Figure 3 shows results of evaluating z3 when disabling selected features. It suggests that using NLSat to eagerly close branches comes with a steep cost for easy benchmarks. It can likely be tuned in future versions of Z3. The eager use of NLSat still provides an overall benefit. Z3 also uses tactics that run a few strategies with a 5 s resource bounds early on to find models using SAT encodings and selected branch-and-bound strategies. They are also a cause of relatively slow startup. The default tactics can be overridden. The feature with overall biggest impact is incremental linearization. While it is run after gcd tests, bounds propagation and Gröbner saturation, it has a significant effect. Other features have each a relative minor effect in isolation. The solver relies on their cumulative effect.

Fig. 3.

Impact of selected features turned off

8 Summary and Discussion

We presented the architecture and a cross-cut of system innovations in a new arithmetic solver in Z3. It is shown to provide good advances relative to the legacy arithmetic solver, and our evaluation suggests it compares very well with other state-of-art SMT solvers. The new solver enabled us to addresses some design choices with the previous solver that limited extensibility. Notably, the new solver separates its representation of arithmetic constraints from terms shared by other solvers through an E-graph. We noticed that limitation of using shared terms is that the boundary for when to treat a sub-term as a variable or a polynomial is inherently ambiguous. The legacy solver is also highly incomplete for non-linear reasoning (over the reals).

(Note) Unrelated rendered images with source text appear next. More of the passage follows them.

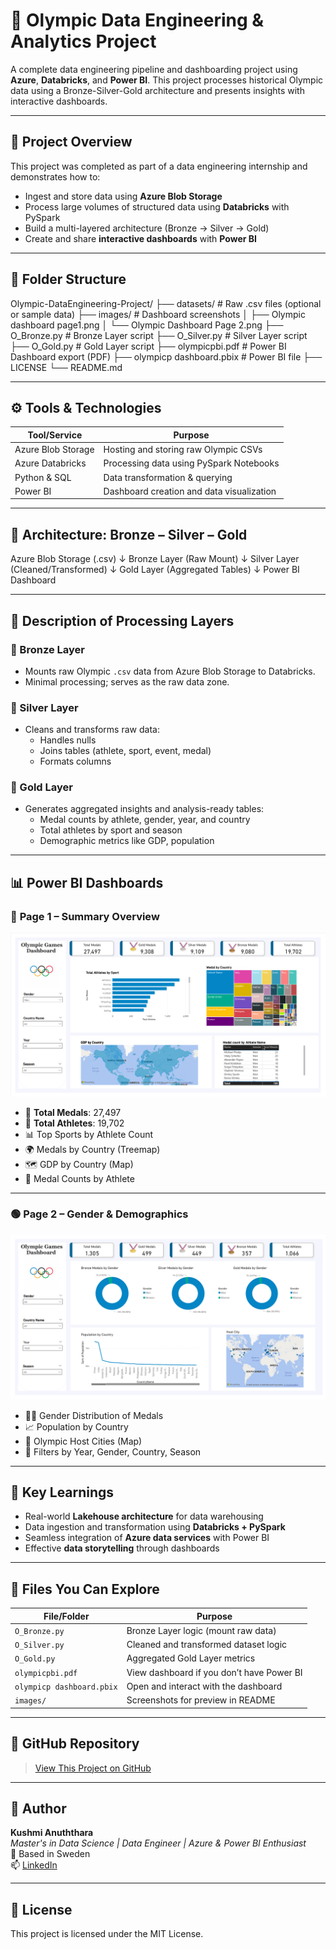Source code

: # 🏅 Olympic Data Engineering & Analytics Project

A complete data engineering pipeline and dashboarding project using **Azure**, **Databricks**, and **Power BI**. This project processes historical Olympic data using a Bronze-Silver-Gold architecture and presents insights with interactive dashboards.

---

## 🚀 Project Overview

This project was completed as part of a data engineering internship and demonstrates how to:
- Ingest and store data using **Azure Blob Storage**
- Process large volumes of structured data using **Databricks** with PySpark
- Build a multi-layered architecture (Bronze → Silver → Gold)
- Create and share **interactive dashboards** with **Power BI**

---

## 📁 Folder Structure

Olympic-DataEngineering-Project/
├── datasets/ # Raw .csv files (optional or sample data)
├── images/ # Dashboard screenshots
│ ├── Olympic dashboard page1.png
│ └── Olympic Dashboard Page 2.png
├── O_Bronze.py # Bronze Layer script
├── O_Silver.py # Silver Layer script
├── O_Gold.py # Gold Layer script
├── olympicpbi.pdf # Power BI Dashboard export (PDF)
├── olympicp dashboard.pbix # Power BI file
├── LICENSE
└── README.md


---

## ⚙️ Tools & Technologies

| Tool/Service       | Purpose                                 |
|--------------------|------------------------------------------|
| Azure Blob Storage | Hosting and storing raw Olympic CSVs     |
| Azure Databricks   | Processing data using PySpark Notebooks  |
| Python & SQL       | Data transformation & querying           |
| Power BI           | Dashboard creation and data visualization |

---

## 🧱 Architecture: Bronze – Silver – Gold

Azure Blob Storage (.csv)
↓
Bronze Layer (Raw Mount)
↓
Silver Layer (Cleaned/Transformed)
↓
Gold Layer (Aggregated Tables)
↓
Power BI Dashboard


---

## 📜 Description of Processing Layers

### 🔸 Bronze Layer
- Mounts raw Olympic `.csv` data from Azure Blob Storage to Databricks.
- Minimal processing; serves as the raw data zone.

### 🔸 Silver Layer
- Cleans and transforms raw data:
  - Handles nulls
  - Joins tables (athlete, sport, event, medal)
  - Formats columns

### 🔸 Gold Layer
- Generates aggregated insights and analysis-ready tables:
  - Medal counts by athlete, gender, year, and country
  - Total athletes by sport and season
  - Demographic metrics like GDP, population

---

## 📊 Power BI Dashboards

### 🔵 **Page 1 – Summary Overview**

![Dashboard Page 1](images/Olympic%20dashboard%20page1.png)

- 🥇 **Total Medals**: 27,497
- 👥 **Total Athletes**: 19,702
- 📊 Top Sports by Athlete Count
- 🌍 Medals by Country (Treemap)
- 🗺️ GDP by Country (Map)
- 🏅 Medal Counts by Athlete

---

### 🟢 **Page 2 – Gender & Demographics**

![Dashboard Page 2](images/Olympic%20Dashboard%20Page%202.png)

- 👩‍🦱 Gender Distribution of Medals
- 📈 Population by Country
- 📍 Olympic Host Cities (Map)
- 🔎 Filters by Year, Gender, Country, Season

---

## 🧠 Key Learnings

- Real-world **Lakehouse architecture** for data warehousing
- Data ingestion and transformation using **Databricks + PySpark**
- Seamless integration of **Azure data services** with Power BI
- Effective **data storytelling** through dashboards

---

## 📎 Files You Can Explore

| File/Folder            | Purpose |
|------------------------|---------|
| `O_Bronze.py`          | Bronze Layer logic (mount raw data) |
| `O_Silver.py`          | Cleaned and transformed dataset logic |
| `O_Gold.py`            | Aggregated Gold Layer metrics |
| `olympicpbi.pdf`       | View dashboard if you don’t have Power BI |
| `olympicp dashboard.pbix` | Open and interact with the dashboard |
| `images/`              | Screenshots for preview in README |

---

## 🔗 GitHub Repository

> [View This Project on GitHub](https://github.com/kushitec15691/Olympic-DataEngineering-Project)

---

## 👤 Author

**Kushmi Anuththara**  
*Master's in Data Science | Data Engineer | Azure & Power BI Enthusiast*  
📍 Based in Sweden  
📫 [LinkedIn](https://www.linkedin.com/in/kushmianuththara)

---

## 📄 License

This project is licensed under the MIT License.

Many avenues for further innovations and tuning remain. Another important aspect is trust. Implementing the many features of the arithmetic solver is inherently a complex task. Many bugs get uncovered by fuzzing [11, 23, 27, 31, 33, 35, 36] both in the legacy and new solver, bearing witness to the difficulty of creating a correct solver. The solver therefore supports a number of ways to validate results. The easiest validation is for satisfiable formulas, where the satisfiable formula is model checked against the returned model. The main difficulty with satisfiable models is to correctly track interpretations of under-specified operations, such as division by 0. To check that consequences produced by the solver are valid, there is a self-validator enabled by the smt.arith.validate=true. It uses the legacy arithmetic solver to check lemmas and propagations. There is also a mechanism for creating certificates that can be processed offline or online. With each theory axiom and propagation produced by the solver, it produces a certificate object that can be used to validate inferences by the arithmetic solver. The certificates are exposed in proof objects [19] and also as annotations in proof logs [4]. Z3 contains a built-in proof checker for proof logs. The proof checker for arithmetic certificates validates conflicts that can be justified by using Farkas lemma and bounds propagations that use cuts. It currently falls back to invoking Z3 on lemmas (using the legacy arithmetic solver) for non-linear lemmas and other cases not covered by the built-in checker. Certificates created for QF_LRA are fully handled, while self-contained or independent proof checking for more expressive fragments of arithmetic is future work.